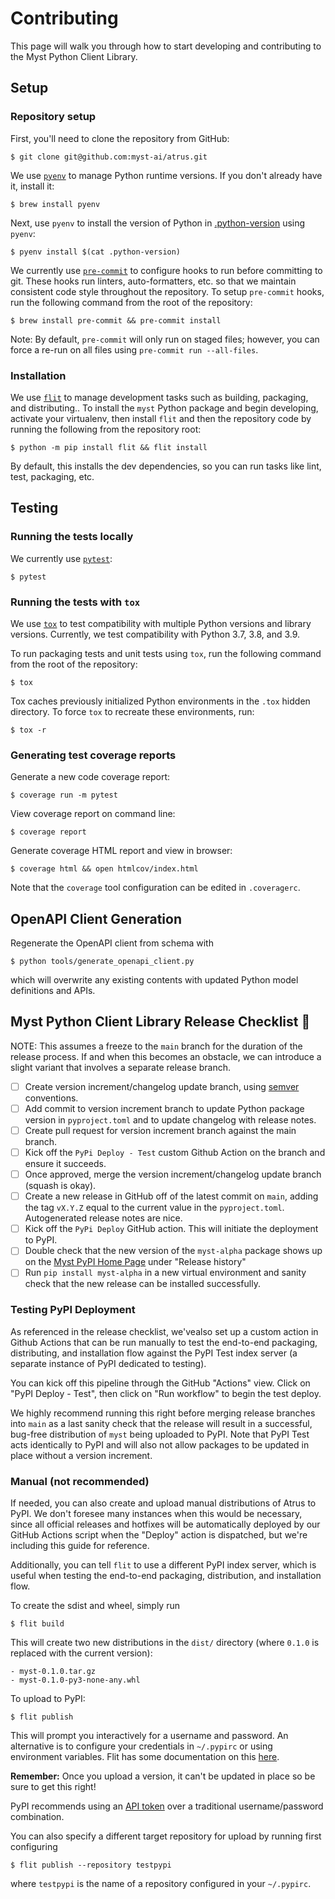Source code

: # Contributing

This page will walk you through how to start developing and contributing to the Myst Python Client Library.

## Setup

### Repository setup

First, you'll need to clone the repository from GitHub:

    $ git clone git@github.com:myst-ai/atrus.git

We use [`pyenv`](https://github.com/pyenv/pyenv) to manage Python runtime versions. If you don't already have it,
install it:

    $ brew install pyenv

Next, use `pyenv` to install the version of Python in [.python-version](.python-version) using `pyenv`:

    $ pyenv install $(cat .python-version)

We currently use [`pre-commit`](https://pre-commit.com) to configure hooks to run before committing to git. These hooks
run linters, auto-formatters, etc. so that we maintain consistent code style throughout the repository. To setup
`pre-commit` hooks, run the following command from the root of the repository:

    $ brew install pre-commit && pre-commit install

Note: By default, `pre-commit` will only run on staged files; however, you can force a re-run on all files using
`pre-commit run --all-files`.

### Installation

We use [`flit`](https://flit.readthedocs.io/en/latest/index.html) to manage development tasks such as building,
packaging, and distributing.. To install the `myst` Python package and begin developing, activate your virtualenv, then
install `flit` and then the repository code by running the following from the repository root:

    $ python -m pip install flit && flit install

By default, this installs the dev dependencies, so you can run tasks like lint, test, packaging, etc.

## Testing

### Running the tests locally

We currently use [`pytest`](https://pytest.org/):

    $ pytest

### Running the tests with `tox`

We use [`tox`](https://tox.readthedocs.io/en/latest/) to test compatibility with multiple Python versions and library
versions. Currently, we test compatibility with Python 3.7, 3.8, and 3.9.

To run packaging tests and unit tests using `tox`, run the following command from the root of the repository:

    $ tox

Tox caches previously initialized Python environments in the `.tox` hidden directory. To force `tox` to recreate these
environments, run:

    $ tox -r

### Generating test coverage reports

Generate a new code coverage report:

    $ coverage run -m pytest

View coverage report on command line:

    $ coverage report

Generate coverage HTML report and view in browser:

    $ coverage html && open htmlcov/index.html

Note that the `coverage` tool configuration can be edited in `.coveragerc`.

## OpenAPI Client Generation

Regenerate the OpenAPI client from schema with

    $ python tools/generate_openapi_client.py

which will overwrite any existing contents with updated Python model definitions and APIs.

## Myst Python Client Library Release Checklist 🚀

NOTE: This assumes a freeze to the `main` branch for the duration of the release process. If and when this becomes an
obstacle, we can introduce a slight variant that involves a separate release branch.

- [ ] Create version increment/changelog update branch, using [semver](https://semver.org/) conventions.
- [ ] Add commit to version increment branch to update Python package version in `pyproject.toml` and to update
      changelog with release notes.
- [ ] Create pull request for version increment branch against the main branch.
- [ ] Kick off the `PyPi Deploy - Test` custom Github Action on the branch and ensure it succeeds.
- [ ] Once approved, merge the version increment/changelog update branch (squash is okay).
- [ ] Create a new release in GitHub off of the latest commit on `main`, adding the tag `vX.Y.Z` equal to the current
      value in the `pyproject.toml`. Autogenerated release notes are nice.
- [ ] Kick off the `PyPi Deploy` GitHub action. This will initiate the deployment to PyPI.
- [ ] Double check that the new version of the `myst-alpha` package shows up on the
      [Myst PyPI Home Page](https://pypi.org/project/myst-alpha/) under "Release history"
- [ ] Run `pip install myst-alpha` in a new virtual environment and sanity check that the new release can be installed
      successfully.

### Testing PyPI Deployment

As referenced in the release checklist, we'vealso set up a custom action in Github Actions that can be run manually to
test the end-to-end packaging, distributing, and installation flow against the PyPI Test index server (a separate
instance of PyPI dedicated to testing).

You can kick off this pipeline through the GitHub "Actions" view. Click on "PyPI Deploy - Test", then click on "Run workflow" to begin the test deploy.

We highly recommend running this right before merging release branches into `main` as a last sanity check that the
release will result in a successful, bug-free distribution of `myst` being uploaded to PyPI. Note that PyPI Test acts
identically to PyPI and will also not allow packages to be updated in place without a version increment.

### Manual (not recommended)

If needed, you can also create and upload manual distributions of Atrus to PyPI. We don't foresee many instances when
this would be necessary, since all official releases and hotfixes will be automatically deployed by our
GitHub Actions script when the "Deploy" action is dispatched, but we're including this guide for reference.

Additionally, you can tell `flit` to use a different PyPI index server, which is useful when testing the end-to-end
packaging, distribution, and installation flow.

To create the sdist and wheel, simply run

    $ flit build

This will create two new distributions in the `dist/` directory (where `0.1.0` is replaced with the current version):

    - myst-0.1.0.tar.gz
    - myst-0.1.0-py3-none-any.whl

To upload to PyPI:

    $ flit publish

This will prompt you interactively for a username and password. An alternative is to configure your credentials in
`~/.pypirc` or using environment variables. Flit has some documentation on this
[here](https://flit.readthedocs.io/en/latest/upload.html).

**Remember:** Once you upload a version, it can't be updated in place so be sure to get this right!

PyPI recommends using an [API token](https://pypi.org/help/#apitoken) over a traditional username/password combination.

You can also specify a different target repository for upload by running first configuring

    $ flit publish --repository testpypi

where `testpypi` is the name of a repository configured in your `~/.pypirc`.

...

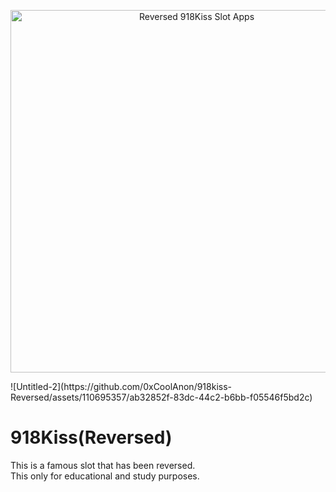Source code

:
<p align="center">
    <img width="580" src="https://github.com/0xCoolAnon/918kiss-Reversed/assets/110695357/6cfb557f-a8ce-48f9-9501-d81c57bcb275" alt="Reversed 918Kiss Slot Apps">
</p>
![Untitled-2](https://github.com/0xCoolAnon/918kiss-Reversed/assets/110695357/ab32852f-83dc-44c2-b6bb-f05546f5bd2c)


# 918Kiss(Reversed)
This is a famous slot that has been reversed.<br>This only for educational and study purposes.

==

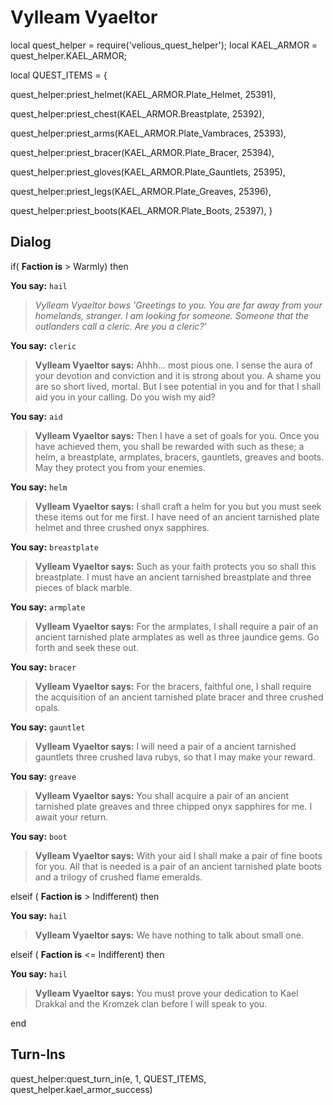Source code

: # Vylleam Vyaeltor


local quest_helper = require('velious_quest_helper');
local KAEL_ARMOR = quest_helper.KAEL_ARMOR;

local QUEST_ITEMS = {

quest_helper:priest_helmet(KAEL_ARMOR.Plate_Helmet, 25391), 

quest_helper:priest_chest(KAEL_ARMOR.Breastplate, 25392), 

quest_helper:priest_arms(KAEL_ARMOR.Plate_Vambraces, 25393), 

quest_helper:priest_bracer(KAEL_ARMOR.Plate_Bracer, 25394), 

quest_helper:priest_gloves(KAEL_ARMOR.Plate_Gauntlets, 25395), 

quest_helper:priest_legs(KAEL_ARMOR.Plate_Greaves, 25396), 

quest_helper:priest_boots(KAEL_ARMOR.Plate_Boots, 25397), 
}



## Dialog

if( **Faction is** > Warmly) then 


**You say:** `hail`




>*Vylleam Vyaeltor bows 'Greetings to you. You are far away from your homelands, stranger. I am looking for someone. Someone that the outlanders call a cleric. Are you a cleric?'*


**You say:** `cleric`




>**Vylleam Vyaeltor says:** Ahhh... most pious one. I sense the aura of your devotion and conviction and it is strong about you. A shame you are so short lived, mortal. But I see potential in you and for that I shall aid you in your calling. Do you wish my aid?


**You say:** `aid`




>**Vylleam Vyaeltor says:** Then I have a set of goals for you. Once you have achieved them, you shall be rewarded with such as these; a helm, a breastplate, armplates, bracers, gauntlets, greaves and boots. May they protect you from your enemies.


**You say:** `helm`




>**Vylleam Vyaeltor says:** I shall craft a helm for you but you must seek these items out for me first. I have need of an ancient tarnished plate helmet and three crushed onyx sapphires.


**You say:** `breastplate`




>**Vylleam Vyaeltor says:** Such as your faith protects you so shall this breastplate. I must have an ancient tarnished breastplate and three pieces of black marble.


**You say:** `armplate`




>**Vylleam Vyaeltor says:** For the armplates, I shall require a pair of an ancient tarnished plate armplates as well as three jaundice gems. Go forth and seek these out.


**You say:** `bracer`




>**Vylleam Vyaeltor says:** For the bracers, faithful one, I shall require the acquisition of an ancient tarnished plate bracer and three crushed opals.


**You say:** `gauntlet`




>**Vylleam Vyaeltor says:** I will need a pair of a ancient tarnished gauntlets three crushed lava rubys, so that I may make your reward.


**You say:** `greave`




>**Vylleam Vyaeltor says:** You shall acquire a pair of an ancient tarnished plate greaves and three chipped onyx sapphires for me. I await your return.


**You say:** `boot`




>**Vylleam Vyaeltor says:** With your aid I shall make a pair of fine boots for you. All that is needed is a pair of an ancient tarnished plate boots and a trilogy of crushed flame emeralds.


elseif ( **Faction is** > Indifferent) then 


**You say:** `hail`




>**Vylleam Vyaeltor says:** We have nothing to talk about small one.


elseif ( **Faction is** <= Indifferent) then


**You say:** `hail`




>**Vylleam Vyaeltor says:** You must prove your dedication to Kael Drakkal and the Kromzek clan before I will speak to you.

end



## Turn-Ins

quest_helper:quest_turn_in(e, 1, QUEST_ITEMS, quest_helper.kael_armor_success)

YOUR TASK: Which of the lines above hold the string "force"? Copy each one.

TASK RESPONSE:
Note: By default, `pre-commit` will only run on staged files; however, you can force a re-run on all files using
Tox caches previously initialized Python environments in the `.tox` hidden directory. To force `tox` to recreate these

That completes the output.